Chen Jianan, Jiang Youhai, Hou Minghui, Liu Chunliang, Liu Erdong, Zong Yali, Wang Xiang, Meng Zhengyuan, Gu Mingye, Su Yu, Wang Hongyang, Fu Jing
International Cooperation Laboratory on Signal Transduction, National Center for Liver Cancer, Ministry of Education Key Laboratory on Signaling Regulation and Targeting Therapy of Liver Cancer, Shanghai Key Laboratory of Hepato-biliary Tumor Biology, Eastern Hepatobiliary Surgery Hospital, Naval Medical University, Shanghai, China.
Cancer Research Center, The First Affiliated Hospital of USTC, Division of Life Sciences and Medicine, University of Science and Technology, Anhui, China.
Gut. 2024 Dec 10;74(1):128-140. doi: 10.1136/gutjnl-2024-332902.
The potency of T cell-mediated responses is a determinant of immunotherapy effectiveness in treating malignancies; however, the clinical efficacy of T-cell therapies has been limited in hepatocellular carcinoma (HCC) owing to the extensive immunosuppressive microenvironment.
Here, we aimed to investigate the key genes contributing to immune escape in HCC and raise a new therapeutic strategy for remoulding the HCC microenvironment.

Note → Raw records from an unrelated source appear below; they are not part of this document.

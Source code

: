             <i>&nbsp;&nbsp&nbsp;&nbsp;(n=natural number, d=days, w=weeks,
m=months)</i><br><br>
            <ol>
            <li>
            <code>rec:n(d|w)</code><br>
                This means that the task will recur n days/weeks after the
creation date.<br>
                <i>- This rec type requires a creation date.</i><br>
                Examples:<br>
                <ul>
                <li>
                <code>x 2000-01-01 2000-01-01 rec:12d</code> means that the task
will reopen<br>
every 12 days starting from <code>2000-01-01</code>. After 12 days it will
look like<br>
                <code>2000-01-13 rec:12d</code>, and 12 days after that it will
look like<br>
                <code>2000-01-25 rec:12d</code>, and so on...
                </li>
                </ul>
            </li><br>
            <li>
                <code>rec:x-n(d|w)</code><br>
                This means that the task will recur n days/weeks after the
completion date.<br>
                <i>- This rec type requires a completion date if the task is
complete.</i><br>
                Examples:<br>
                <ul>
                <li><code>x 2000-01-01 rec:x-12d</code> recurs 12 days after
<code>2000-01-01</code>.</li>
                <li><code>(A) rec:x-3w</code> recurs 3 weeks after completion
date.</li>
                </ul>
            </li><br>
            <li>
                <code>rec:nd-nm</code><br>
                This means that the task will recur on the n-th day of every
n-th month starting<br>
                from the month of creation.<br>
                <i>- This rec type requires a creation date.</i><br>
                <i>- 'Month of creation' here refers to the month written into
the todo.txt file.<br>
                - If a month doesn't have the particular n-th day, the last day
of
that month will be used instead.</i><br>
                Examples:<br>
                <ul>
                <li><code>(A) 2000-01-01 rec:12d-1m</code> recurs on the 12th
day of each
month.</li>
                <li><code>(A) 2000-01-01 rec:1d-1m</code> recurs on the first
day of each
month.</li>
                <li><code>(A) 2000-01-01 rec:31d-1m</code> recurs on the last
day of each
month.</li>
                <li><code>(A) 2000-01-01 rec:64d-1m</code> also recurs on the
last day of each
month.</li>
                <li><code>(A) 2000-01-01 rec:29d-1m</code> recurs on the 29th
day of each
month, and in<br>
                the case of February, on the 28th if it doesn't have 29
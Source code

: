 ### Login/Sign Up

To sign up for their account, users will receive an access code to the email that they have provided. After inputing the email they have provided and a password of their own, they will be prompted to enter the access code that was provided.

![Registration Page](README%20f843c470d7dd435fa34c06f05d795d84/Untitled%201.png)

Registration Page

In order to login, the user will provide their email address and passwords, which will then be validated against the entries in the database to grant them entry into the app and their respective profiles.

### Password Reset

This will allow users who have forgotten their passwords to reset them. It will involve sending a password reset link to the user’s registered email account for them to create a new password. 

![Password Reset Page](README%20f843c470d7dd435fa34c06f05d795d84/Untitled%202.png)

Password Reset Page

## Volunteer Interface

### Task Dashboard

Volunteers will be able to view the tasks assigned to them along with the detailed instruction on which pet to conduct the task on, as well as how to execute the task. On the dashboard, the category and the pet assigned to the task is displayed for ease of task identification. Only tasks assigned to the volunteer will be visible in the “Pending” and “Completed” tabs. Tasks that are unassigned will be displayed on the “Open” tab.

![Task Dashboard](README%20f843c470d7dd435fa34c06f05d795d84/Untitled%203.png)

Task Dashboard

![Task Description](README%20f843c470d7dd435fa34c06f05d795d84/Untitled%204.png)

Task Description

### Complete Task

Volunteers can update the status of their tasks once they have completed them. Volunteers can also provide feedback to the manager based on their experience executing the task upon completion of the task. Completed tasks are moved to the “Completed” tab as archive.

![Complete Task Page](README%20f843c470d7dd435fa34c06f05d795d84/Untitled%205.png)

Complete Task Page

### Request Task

The genome-wide in vivo clustered regularly interspaced short palindromic repeats (CRISPR) screen library was conducted to identify the key genes associated with immune tolerance. Single-cell RNA-seq (scRNA-seq), flow cytometry, HCC mouse models, chromatin immunoprecipitation and coimmunoprecipitation were used to explore the function and mechanism of adenylate cyclase 7 (ADCY7) in HCC immune surveillance.
Here, a genome-wide in vivo CRISPR screen identified a novel immune modulator-ADCY7. The transmembrane protein ADCY7 undergoes subcellular translocation via caveolae-mediated endocytosis and then translocates to the nucleus with the help of leucine-rich repeat-containing protein 59 (LRRC59) and karyopherin subunit beta 1 (KPNB1). In the nucleus, it functions as a transcription cofactor of CCAAT/enhancer binding protein alpha (CEBPA) to induce transcription, thereby increasing CD8 T cell infiltration to restrain HCC progression. Furthermore, ADCY7 can be secreted as exosomes and enter neighbouring tumour cells to promote CCL5 induction. Exosomes with high ADCY7 levels promote intratumoural infiltration of CD8 T cells and suppress HCC tumour growth.
We delineate the unconventional function and subcellular location of ADCY7, highlighting its pivotal role in T cell-mediated immunity in HCC and its potential as a promising treatment target.
T细胞介导的反应强度是免疫疗法治疗恶性肿瘤有效性的一个决定因素;然而,由于广泛的免疫抑制微环境,T细胞疗法在肝细胞癌(HCC)中的临床疗效一直有限。
在此,我们旨在研究导致HCC免疫逃逸的关键基因,并提出一种重塑HCC微环境的新治疗策略。
进行全基因组体内成簇规律间隔短回文重复序列(CRISPR)筛选文库,以鉴定与免疫耐受相关的关键基因。使用单细胞RNA测序(scRNA-seq)、流式细胞术、HCC小鼠模型、染色质免疫沉淀和免疫共沉淀来探索腺苷酸环化酶7(ADCY7)在HCC免疫监视中的功能和机制。
在此,全基因组体内CRISPR筛选鉴定出一种新型免疫调节剂——ADCY7。跨膜蛋白ADCY7通过小窝介导的内吞作用进行亚细胞易位,然后在富含亮氨酸重复序列的蛋白59(LRRC59)和核转运蛋白β1亚基(KPNB1)的帮助下易位至细胞核。在细胞核中,它作为CCAAT/增强子结合蛋白α(CEBPA)的转录辅因子发挥作用以诱导转录,从而增加CD8+ T细胞浸润以抑制HCC进展。此外,ADCY7可以作为外泌体分泌并进入邻近肿瘤细胞以促进CCL5诱导。ADCY7水平高的外泌体促进肿瘤内CD8+ T细胞浸润并抑制HCC肿瘤生长。
我们阐述了ADCY7的非常规功能和亚细胞定位,突出了其在HCC中T细胞介导的免疫中的关键作用及其作为有前景的治疗靶点的潜力。